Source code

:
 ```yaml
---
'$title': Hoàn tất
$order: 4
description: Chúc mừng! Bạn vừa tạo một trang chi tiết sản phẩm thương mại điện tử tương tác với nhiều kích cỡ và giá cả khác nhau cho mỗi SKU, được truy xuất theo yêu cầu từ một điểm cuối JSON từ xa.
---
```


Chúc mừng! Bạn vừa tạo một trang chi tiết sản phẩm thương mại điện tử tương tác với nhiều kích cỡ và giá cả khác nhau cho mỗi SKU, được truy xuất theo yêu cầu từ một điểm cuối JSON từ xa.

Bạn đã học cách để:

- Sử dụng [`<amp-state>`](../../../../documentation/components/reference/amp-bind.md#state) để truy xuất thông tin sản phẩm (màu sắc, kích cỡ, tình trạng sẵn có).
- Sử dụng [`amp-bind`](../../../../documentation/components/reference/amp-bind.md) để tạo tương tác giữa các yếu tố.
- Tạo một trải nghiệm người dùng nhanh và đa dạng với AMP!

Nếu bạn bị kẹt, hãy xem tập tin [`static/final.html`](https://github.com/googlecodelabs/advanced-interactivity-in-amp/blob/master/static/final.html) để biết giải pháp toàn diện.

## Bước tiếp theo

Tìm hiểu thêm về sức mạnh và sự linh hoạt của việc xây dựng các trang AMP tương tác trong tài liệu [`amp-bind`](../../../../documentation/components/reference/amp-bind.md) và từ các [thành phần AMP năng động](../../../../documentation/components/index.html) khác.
********
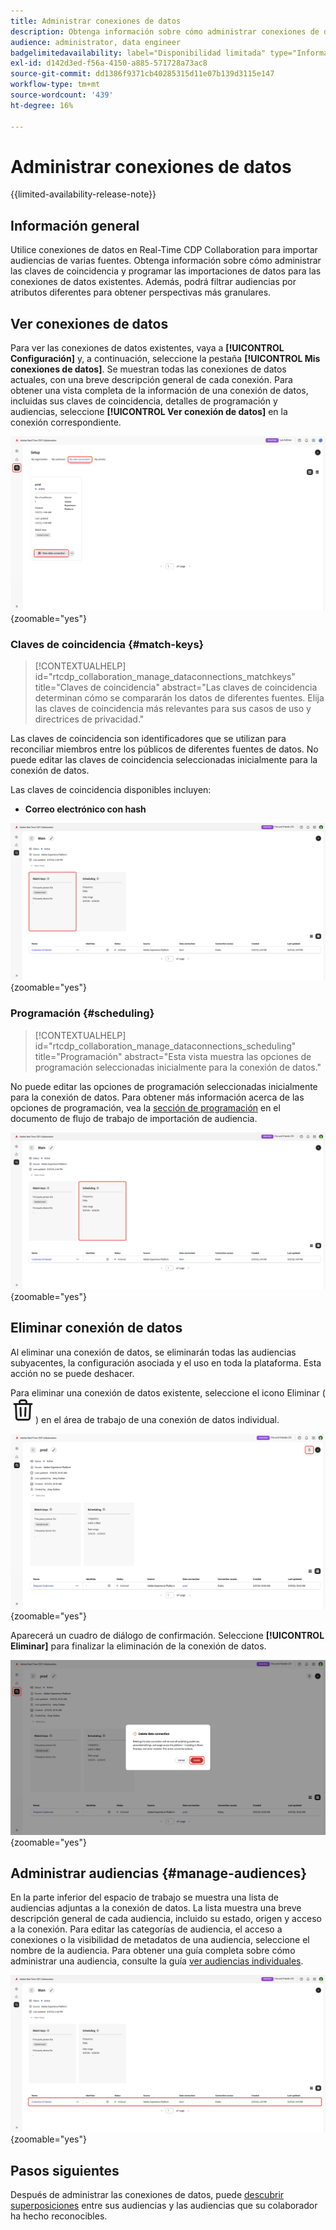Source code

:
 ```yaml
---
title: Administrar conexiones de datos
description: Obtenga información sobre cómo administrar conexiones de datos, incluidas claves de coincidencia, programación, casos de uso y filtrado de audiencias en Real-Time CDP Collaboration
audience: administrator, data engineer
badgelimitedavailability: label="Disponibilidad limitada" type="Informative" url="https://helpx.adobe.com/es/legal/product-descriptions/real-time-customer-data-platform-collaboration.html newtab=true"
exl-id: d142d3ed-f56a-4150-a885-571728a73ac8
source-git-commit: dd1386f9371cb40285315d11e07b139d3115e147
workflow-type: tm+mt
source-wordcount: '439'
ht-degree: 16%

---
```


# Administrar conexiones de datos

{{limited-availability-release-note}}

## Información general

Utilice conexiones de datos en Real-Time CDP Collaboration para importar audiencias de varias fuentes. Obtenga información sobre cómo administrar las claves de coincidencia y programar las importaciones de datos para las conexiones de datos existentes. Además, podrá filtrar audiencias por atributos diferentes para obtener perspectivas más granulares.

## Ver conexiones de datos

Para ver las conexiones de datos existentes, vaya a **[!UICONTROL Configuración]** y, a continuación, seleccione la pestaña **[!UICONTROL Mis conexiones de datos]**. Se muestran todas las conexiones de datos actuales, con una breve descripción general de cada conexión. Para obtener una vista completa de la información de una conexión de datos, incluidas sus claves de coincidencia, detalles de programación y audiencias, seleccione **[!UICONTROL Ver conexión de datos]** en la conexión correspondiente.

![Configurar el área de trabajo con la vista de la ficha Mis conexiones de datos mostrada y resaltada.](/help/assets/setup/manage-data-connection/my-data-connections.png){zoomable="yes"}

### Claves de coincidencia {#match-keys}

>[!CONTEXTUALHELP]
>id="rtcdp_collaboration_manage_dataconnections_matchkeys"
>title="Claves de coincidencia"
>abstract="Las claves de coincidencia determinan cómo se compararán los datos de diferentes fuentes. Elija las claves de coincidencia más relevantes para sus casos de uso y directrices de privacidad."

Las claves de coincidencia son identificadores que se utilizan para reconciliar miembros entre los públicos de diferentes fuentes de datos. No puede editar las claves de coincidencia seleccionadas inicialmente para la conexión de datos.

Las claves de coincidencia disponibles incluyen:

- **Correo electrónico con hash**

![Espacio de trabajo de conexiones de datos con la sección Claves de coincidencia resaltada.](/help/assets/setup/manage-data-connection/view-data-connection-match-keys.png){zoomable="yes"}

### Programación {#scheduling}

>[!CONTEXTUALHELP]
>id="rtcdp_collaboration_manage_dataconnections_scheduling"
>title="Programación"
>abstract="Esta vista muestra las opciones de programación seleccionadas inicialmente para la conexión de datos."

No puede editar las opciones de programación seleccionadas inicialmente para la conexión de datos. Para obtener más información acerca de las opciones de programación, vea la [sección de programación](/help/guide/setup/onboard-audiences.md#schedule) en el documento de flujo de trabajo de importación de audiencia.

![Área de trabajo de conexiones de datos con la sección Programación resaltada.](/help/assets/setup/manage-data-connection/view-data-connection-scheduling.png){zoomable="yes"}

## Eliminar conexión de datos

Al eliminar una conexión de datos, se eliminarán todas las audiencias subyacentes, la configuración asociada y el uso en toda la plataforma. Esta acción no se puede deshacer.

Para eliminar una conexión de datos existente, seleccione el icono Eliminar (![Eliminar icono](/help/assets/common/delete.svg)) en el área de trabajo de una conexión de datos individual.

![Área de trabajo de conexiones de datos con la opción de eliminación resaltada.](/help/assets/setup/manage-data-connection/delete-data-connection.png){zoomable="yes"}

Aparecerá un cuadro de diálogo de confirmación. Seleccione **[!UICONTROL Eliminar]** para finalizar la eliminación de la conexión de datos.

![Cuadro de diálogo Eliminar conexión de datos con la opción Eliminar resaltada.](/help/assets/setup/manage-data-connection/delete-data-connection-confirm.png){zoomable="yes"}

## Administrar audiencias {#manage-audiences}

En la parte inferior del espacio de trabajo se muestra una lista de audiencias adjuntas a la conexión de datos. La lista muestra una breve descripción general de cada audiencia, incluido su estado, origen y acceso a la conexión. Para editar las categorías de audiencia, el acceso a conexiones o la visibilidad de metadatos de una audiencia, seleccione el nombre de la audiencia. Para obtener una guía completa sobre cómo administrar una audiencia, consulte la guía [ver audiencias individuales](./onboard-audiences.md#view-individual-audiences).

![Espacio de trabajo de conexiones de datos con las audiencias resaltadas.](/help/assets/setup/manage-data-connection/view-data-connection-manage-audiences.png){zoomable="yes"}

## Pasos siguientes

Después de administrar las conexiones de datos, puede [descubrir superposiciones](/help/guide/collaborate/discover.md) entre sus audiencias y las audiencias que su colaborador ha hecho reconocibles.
********
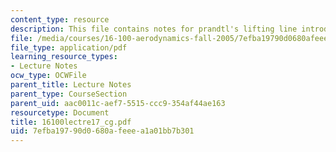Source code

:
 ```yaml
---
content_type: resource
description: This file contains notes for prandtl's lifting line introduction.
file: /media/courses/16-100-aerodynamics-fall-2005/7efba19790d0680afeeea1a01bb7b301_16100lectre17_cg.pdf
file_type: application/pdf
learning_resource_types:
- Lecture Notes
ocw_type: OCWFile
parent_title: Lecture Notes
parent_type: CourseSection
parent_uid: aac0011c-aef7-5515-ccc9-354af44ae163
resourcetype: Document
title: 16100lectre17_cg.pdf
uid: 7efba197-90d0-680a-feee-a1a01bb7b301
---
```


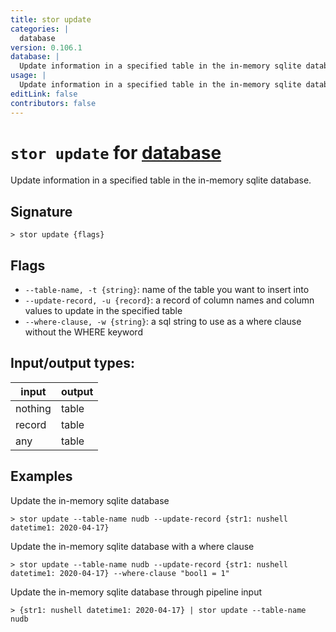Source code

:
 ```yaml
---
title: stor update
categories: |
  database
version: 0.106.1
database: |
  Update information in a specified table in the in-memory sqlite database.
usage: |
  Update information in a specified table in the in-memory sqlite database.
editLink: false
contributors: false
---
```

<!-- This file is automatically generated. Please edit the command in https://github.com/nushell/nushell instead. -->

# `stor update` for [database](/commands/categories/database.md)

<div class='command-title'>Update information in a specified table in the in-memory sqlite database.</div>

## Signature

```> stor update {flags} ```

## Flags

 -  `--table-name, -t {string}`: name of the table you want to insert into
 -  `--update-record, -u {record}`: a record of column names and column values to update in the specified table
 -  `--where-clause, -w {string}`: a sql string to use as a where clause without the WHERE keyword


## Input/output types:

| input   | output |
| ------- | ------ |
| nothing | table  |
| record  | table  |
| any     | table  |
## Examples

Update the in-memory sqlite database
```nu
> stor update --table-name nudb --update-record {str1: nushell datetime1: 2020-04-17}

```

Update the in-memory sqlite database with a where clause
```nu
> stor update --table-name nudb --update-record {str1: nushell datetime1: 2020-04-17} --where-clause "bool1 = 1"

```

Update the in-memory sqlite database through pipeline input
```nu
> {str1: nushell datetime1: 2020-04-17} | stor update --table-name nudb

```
********
* _ASSIGNED TASK_
Each line in the data that holds the string "entre" needs to be copied.

* _EXERCISE SOLUTION_
Las claves de coincidencia son identificadores que se utilizan para reconciliar miembros entre los públicos de diferentes fuentes de datos. No puede editar las claves de coincidencia seleccionadas inicialmente para la conexión de datos.
Después de administrar las conexiones de datos, puede [descubrir superposiciones](/help/guide/collaborate/discover.md) entre sus audiencias y las audiencias que su colaborador ha hecho reconocibles.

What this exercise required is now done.